L’apôtre Paul condamne cette approche légaliste qui consiste en interdictions : « Pourquoi (..) vous soumettez-vous à toutes ces règles : ‘Ne prends pas ! Ne goûte pas ! Ne touche pas !’ (…) Il s’agit bien là de commandements et d’enseignements humains ! » (Colossiens 2.20-22. Mais comment penser autrement la sanctification, le changement de notre comportement ? Les textes qui nous demandent d’être saints comme Dieu est saint nous met sur la bonne piste. Il faut ressembler à Dieu. Et pour que cela soit plus concret, cela revient à ressembler à Jésus. Quel est le plan de Dieu ? « Ceux qu’il a connus d’avance, il les a aussi prédestinés à devenir conformes à l’image de son Fils » (Romains 8.29)
« Dieu est amour » (1 Jean 4.8) et Jésus indique que le premier de tous les commandements, c’est que nous devons aimer Dieu de tout notre être et, deuxièmement, aimer notre prochain comme nous-mêmes. Cependant il est évident qu’il est impossible de mesurer l’amour, et par conséquent de constater facilement si on progresse en sanctification. Une deuxième anecdote illustre ce constat. Cette fois-ci il s’agissait d’un dialogue avec des Témoins de Jéhovah. Ils m’ont dit qu’il faut « mériter » le salut. Face à mon questionnement sur la manière d’y arriver, ils n’ont fait que citer des interdits : « on ne fume pas, on ne boit pas d’alcool » et ainsi de suite. Mais quand j’ai cité les paroles de Jésus sur l’amour du prochain, ils étaient déconcertés et ils sont restés sans argument. Comment savoir si on a suffisamment aimé ?

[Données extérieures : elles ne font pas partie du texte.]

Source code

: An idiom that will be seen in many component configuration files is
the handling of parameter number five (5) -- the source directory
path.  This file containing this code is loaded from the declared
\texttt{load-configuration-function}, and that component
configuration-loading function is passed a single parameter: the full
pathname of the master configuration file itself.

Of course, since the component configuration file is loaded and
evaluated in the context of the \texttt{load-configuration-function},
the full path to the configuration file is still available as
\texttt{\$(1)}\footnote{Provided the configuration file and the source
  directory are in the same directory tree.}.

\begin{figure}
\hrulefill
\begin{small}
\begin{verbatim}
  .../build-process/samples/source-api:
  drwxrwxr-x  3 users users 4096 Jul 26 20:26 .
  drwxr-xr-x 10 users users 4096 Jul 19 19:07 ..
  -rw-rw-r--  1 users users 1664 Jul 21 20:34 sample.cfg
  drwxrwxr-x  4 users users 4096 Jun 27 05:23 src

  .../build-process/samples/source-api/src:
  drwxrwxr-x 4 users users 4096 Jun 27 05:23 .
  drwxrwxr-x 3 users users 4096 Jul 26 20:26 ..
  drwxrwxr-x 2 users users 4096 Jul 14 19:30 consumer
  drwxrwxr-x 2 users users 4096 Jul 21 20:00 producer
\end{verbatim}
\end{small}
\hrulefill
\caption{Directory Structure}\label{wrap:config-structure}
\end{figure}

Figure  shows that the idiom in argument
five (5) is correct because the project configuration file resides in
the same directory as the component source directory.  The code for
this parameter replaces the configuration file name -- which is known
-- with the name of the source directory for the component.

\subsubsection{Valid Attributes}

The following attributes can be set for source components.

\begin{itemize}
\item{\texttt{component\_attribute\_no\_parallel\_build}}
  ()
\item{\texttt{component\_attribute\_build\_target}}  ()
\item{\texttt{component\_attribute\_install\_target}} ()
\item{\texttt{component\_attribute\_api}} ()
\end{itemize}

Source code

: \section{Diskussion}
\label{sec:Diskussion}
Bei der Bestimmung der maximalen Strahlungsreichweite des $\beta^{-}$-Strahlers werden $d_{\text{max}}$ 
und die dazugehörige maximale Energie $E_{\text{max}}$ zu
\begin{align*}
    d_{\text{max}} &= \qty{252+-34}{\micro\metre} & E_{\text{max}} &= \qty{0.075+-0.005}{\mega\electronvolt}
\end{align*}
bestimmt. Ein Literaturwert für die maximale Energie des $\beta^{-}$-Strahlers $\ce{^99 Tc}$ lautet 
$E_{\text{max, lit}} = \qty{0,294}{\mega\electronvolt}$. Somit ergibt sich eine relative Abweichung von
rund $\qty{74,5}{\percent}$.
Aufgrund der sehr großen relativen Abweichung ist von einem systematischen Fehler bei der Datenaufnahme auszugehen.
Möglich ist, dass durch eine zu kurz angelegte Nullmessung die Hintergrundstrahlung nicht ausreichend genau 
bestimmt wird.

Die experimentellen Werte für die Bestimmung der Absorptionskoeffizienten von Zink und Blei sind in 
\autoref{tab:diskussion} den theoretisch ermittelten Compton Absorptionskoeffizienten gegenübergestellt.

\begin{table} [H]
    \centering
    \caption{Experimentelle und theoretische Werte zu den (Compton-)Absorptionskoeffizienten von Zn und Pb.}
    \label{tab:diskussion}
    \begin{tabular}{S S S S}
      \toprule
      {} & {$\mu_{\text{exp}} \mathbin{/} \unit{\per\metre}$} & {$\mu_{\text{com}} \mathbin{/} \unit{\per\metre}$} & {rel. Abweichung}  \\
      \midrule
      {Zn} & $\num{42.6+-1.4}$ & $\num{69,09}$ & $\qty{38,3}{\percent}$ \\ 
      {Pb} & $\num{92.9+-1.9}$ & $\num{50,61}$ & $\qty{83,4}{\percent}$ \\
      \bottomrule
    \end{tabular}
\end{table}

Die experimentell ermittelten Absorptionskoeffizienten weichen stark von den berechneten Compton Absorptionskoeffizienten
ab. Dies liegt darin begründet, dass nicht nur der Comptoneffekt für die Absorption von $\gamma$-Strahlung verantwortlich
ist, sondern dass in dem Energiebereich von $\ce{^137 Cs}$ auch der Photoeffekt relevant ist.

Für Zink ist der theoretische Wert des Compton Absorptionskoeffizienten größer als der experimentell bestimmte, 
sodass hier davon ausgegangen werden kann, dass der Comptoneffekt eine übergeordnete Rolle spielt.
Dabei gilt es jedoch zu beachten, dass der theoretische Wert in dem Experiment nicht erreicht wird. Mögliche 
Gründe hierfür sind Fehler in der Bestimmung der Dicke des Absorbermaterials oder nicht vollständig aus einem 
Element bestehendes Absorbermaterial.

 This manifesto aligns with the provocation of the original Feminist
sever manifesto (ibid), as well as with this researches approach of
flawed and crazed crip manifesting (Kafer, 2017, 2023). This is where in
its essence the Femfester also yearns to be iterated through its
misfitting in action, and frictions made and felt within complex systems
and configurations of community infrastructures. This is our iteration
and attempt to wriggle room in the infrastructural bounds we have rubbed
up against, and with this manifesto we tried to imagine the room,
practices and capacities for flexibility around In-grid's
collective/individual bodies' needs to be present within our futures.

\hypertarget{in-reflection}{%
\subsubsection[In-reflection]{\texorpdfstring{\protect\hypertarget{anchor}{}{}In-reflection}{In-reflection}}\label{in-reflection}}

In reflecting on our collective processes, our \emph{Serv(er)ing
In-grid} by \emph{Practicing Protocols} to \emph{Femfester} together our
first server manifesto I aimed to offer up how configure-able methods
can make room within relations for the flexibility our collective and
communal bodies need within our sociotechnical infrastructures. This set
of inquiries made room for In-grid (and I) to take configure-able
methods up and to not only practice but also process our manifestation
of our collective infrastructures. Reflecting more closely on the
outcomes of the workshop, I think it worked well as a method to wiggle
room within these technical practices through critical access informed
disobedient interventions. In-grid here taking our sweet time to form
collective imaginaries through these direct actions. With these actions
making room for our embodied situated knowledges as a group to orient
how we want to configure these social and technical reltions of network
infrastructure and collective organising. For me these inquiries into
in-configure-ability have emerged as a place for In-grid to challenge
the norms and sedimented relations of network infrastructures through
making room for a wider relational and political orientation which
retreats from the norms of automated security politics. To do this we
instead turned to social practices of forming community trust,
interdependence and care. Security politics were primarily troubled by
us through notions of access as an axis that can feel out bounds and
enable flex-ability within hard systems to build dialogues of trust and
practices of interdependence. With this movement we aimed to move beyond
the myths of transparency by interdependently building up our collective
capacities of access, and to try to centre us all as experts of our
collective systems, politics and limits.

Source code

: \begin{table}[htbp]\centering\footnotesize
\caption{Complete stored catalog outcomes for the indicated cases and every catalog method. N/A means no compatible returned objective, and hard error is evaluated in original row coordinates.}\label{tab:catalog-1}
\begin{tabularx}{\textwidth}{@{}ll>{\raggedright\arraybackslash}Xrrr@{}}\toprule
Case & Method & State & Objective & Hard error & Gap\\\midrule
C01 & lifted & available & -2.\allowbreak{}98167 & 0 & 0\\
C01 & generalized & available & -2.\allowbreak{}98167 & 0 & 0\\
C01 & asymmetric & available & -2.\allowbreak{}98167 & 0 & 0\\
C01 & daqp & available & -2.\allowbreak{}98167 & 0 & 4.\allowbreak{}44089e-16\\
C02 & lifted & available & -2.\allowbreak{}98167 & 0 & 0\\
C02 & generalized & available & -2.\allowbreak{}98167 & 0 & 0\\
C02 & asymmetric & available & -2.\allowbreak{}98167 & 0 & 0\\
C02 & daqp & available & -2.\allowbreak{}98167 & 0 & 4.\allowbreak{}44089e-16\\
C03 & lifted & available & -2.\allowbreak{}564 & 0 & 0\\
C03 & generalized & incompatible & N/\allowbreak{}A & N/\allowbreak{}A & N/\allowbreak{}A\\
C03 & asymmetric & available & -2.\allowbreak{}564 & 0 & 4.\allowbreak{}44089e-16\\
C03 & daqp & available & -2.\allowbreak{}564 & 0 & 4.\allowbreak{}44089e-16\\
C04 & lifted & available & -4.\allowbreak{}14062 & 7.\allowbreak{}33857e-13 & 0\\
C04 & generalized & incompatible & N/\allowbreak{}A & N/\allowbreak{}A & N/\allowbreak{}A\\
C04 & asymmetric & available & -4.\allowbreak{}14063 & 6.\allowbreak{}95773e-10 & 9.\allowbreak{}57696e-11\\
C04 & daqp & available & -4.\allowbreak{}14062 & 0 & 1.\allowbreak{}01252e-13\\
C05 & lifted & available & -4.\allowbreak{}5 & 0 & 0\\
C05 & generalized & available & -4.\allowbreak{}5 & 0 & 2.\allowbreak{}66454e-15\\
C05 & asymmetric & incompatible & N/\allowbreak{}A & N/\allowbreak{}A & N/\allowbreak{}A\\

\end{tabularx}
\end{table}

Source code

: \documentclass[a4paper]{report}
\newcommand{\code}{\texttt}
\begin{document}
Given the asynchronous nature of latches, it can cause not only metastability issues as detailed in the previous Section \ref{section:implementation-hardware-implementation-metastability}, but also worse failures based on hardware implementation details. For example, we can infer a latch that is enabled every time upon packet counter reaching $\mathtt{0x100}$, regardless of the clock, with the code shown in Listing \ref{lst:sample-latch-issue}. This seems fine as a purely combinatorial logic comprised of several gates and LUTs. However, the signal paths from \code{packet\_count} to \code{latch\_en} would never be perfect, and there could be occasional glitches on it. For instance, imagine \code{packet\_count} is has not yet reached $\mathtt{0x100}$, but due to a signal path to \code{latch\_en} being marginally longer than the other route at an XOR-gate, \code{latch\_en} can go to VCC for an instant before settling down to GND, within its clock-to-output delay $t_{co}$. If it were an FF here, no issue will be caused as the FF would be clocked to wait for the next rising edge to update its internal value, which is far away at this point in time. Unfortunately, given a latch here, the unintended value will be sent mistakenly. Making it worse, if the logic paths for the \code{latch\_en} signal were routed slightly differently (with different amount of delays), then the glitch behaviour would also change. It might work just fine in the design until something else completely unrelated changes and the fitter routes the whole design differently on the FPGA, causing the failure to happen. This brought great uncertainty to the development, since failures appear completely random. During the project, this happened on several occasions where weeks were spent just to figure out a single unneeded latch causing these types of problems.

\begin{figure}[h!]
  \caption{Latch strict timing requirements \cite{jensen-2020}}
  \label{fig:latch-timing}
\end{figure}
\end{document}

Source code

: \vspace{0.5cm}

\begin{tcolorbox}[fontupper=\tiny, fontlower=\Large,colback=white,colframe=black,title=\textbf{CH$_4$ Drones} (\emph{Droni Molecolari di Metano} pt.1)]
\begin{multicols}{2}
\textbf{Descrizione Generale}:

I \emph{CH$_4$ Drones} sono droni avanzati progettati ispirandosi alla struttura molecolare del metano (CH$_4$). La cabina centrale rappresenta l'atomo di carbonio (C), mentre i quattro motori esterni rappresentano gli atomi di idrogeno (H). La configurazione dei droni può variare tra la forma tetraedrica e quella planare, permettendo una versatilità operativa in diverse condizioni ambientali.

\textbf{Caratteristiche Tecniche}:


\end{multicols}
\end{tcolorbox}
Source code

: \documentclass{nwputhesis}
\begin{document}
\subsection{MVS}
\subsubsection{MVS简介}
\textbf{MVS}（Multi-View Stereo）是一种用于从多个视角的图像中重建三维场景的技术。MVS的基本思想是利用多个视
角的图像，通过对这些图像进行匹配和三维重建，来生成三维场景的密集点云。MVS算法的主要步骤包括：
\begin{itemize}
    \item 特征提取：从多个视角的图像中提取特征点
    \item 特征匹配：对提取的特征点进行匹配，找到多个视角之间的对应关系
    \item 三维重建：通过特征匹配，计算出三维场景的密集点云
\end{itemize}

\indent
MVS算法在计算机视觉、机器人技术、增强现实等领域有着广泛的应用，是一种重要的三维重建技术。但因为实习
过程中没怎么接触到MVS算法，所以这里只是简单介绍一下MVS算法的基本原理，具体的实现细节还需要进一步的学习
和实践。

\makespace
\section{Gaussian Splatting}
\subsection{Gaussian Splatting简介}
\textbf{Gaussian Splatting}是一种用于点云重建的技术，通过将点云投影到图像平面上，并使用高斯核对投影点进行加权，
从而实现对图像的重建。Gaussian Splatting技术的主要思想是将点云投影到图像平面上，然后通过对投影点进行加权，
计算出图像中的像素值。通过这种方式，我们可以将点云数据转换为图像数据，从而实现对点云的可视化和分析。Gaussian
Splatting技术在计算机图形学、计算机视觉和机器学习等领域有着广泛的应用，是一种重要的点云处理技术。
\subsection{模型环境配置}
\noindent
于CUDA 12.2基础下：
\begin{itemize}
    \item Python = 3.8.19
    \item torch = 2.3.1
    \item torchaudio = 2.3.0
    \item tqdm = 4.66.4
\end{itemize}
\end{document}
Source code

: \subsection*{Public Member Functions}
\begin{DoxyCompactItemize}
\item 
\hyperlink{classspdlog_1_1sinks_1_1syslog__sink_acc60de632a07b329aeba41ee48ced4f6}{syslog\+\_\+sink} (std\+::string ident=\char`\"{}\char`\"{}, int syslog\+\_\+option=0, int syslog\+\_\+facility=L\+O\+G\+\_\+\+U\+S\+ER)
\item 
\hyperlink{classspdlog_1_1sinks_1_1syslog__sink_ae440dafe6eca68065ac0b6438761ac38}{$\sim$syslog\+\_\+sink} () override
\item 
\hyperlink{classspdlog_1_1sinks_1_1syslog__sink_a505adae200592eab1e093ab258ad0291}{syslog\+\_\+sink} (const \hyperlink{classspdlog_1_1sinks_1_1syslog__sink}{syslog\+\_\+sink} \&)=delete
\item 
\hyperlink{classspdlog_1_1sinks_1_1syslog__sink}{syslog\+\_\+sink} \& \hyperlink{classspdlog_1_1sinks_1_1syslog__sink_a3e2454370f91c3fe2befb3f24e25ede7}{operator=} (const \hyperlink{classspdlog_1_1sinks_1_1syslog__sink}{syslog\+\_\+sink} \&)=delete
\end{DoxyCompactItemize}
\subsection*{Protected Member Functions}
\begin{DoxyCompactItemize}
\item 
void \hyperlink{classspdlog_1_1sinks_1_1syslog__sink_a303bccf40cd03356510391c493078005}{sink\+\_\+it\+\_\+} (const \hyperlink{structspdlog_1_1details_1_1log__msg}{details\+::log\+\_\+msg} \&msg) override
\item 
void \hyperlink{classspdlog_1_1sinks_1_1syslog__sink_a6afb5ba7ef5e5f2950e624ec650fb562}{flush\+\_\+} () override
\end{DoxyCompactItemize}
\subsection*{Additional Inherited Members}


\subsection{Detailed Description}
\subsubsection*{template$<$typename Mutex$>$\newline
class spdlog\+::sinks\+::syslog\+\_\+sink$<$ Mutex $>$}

Comment alors vivre la sanctification en temps réel aujourd’hui ?
D’abord, il s’agit de chercher à sortir de l’égoïsme naturel que nous vivons depuis notre plus jeune âge et qui n’est extirpé que peu à peu par l’action du Saint-Esprit qui produit son fruit en nous. En un mot, notre désir doit nous pousser à aimer notre prochain (et d’abord nos frères et sœurs en Christ), à nous intéresser aux personnes de notre entourage, à les écouter, à chercher à leur faire du bien. Cela dit, dans un monde où les tentatives de manipulation se multiplient, il est important de savoir que c’est à chaque chrétien de choisir comment aimer en évitant que ses actions soient dictées par les autres.
Ensuite, il faut rester sur le soubassement de la grâce. Il en découle que cela nous libère de la culpabilité car Dieu nous a pardonné en Christ. Nous pouvons chercher à faire le bien sans arrière-pensée parce que ce bien ne contribue en rien à notre salut.
Enfin, il est légitime de se demander pourquoi Dieu nous a donné des commandements. Il me semble que c’est pour nous empêcher de mal raisonner sur l’amour du prochain. Nous sommes tous sujets à nous faire des illusions concernant nos actes et nos motivations. Dans ce sens la loi sert de garde-fou. Ou pour changer un peu la métaphore, alors que nous sommes sur la route de la vie, la loi sert de glissière de sécurité. Normalement, conduit par l’Esprit, nous n’en avons pas besoin. Mais en cas de dérapage, elle sert pour nous éviter une sortie de route.